◆ What is needed: Write out all the data again, exactly as it stands.

(Stored data entries)
⟨
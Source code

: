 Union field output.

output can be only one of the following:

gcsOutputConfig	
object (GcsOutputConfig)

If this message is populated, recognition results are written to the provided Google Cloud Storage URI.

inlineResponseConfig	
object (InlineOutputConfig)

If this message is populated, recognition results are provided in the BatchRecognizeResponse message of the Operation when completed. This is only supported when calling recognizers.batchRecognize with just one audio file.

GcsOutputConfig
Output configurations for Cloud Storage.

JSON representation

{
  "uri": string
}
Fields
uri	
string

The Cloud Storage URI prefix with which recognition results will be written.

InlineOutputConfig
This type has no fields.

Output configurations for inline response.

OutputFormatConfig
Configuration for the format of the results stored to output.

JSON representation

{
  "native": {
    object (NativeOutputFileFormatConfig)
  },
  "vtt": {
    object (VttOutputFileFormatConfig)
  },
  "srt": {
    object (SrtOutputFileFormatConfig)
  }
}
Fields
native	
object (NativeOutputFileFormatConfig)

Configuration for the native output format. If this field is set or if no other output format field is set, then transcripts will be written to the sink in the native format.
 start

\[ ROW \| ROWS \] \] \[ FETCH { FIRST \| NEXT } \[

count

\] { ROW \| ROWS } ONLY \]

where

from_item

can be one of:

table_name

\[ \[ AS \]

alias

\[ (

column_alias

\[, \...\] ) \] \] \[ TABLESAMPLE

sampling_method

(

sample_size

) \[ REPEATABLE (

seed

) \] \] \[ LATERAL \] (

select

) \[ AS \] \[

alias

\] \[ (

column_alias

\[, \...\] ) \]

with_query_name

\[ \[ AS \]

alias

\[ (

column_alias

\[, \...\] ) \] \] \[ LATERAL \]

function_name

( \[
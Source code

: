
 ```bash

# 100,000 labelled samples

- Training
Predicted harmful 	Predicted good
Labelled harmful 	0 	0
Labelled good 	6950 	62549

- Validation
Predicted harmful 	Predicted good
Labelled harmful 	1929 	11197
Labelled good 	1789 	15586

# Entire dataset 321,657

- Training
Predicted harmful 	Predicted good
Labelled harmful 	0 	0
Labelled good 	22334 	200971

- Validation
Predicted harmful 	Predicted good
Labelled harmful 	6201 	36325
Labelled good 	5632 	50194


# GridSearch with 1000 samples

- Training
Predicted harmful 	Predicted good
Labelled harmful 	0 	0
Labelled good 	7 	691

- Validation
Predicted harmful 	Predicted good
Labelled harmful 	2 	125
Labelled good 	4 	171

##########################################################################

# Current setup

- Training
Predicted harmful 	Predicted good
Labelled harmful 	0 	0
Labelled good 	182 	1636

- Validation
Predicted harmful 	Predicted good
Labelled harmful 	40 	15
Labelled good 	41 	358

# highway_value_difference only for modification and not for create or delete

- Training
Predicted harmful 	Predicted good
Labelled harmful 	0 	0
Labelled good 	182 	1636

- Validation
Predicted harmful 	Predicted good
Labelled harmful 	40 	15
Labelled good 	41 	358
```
⟩
◆ Exercise answer:
Source code

: Union field output.

output can be only one of the following:

gcsOutputConfig	
object (GcsOutputConfig)

If this message is populated, recognition results are written to the provided Google Cloud Storage URI.

inlineResponseConfig	
object (InlineOutputConfig)

If this message is populated, recognition results are provided in the BatchRecognizeResponse message of the Operation when completed. This is only supported when calling recognizers.batchRecognize with just one audio file.

GcsOutputConfig
Output configurations for Cloud Storage.

JSON representation

{
  "uri": string
}
Fields
uri	
string

The Cloud Storage URI prefix with which recognition results will be written.

InlineOutputConfig
This type has no fields.

Output configurations for inline response.

OutputFormatConfig
Configuration for the format of the results stored to output.

JSON representation

{
  "native": {
    object (NativeOutputFileFormatConfig)
  },
  "vtt": {
    object (VttOutputFileFormatConfig)
  },
  "srt": {
    object (SrtOutputFileFormatConfig)
  }
}
Fields
native	
object (NativeOutputFileFormatConfig)

Configuration for the native output format. If this field is set or if no other output format field is set, then transcripts will be written to the sink in the native format.
 start

\[ ROW \| ROWS \] \] \[ FETCH { FIRST \| NEXT } \[

count

\] { ROW \| ROWS } ONLY \]

where

from_item

can be one of:

table_name

\[ \[ AS \]

alias

\[ (

column_alias

\[, \...\] ) \] \] \[ TABLESAMPLE

sampling_method

(

sample_size

) \[ REPEATABLE (

seed

) \] \] \[ LATERAL \] (

select

) \[ AS \] \[

alias

\] \[ (

column_alias

\[, \...\] ) \]

with_query_name

\[ \[ AS \]

alias

\[ (

column_alias

\[, \...\] ) \] \] \[ LATERAL \]

function_name

( \[
Source code

:
 ```bash

# 100,000 labelled samples

- Training
Predicted harmful 	Predicted good
Labelled harmful 	0 	0
Labelled good 	6950 	62549

- Validation
Predicted harmful 	Predicted good
Labelled harmful 	1929 	11197
Labelled good 	1789 	15586

# Entire dataset 321,657

- Training
Predicted harmful 	Predicted good
Labelled harmful 	0 	0
Labelled good 	22334 	200971

- Validation
Predicted harmful 	Predicted good
Labelled harmful 	6201 	36325
Labelled good 	5632 	50194


# GridSearch with 1000 samples

- Training
Predicted harmful 	Predicted good
Labelled harmful 	0 	0
Labelled good 	7 	691

- Validation
Predicted harmful 	Predicted good
Labelled harmful 	2 	125
Labelled good 	4 	171

##########################################################################

# Current setup

- Training
Predicted harmful 	Predicted good
Labelled harmful 	0 	0
Labelled good 	182 	1636

- Validation
Predicted harmful 	Predicted good
Labelled harmful 	40 	15
Labelled good 	41 	358

# highway_value_difference only for modification and not for create or delete

- Training
Predicted harmful 	Predicted good
Labelled harmful 	0 	0
Labelled good 	182 	1636

- Validation
Predicted harmful 	Predicted good
Labelled harmful 	40 	15
Labelled good 	41 	358
```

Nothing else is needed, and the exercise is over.